RAID (Redundant Array of Independent Disks) is a data storage technology that combines multiple hard disk drives into one unit. RAID provides increased storage performance, capacity, and reliability compared to single drives. There are several different RAID levels that provide varying combinations of performance, capacity, and fault tolerance.
RAID 0, also known as striping, combines two or more hard drives into one larger logical unit. Data is split up into blocks that get written across the drives in the array. This allows for faster read/write speeds since the workload is balanced across multiple disks. However, RAID 0 provides no redundancy – if one drive fails, all data will be lost. RAID 0 is best suited for non-critical data where performance is more important than data protection.
RAID 1, also known as mirroring, writes identical copies of data to two or more drives. This ensures data redundancy – if one drive fails, data can be recovered from the mirror drive(s). Read performance is improved since reads can be distributed across drives. However, write performance does not improve since every write must be copied to all drives. The usable capacity of a RAID 1 array is equal to the capacity of a single drive. RAID 1 provides the best performance of all the redundant RAID levels and is well-suited for mission critical data that requires maximum uptime.

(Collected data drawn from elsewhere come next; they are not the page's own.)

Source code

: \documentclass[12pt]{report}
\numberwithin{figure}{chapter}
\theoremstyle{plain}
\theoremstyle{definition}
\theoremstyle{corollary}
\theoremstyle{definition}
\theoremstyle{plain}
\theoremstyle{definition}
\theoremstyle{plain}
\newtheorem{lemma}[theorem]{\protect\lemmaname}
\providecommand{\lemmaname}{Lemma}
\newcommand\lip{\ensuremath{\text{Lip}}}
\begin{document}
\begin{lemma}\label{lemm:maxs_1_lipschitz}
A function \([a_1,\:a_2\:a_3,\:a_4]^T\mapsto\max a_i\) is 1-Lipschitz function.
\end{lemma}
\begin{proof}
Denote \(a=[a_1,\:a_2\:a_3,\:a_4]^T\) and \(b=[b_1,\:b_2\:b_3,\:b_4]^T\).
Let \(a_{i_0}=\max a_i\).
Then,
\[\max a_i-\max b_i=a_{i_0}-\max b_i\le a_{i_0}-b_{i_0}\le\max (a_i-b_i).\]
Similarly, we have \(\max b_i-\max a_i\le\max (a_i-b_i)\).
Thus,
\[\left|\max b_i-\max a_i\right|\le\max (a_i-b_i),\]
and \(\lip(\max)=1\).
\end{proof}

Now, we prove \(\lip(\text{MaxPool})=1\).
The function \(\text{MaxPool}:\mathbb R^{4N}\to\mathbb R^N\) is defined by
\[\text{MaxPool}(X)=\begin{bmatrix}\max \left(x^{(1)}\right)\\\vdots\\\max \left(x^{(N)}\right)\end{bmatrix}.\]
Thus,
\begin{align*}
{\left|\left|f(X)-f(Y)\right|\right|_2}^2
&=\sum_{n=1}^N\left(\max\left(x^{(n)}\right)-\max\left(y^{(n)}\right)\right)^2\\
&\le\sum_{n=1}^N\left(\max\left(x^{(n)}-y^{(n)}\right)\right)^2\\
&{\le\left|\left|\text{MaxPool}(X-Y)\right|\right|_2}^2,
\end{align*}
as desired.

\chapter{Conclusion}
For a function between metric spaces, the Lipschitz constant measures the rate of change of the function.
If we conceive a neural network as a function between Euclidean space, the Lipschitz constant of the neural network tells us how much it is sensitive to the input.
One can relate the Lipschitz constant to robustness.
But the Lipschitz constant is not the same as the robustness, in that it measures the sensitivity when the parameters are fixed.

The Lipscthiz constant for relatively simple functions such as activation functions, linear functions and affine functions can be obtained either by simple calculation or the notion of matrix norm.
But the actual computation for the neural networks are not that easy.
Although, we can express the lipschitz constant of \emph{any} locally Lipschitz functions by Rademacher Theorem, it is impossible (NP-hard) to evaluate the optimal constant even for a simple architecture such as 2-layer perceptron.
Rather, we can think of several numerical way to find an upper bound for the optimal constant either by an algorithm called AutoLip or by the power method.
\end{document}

RAID 5 stripes data and parity information across a minimum of three drives. The parity information allows for data recovery in case of a single drive failure. Upon failure, the missing data can be recreated from the parity information. RAID 5 provides a good balance between performance, capacity, and redundancy. Read performance is high since data is striped, and the workload is balanced across drives. Write performance is lower than RAID 0 since parity information needs to be calculated and written with each write. Usable capacity is equal to the total capacity of all drives, minus one drive worth used for parity. RAID 5 is a popular choice for mission critical data that requires redundancy on a budget.
RAID 6 is similar to RAID 5, but uses a second independent distributed parity scheme to provide protection against failure of two drives. This makes RAID 6 more fault tolerant than RAID 5, but also comes at a small performance cost. Like RAID 5, a minimum of three drives are required for RAID 6. Usable capacity is equal to the total capacity of all drives, minus two drives worth used for parity. RAID 6 is best suited for mission critical data that requires high redundancy and cannot tolerate two disk failures.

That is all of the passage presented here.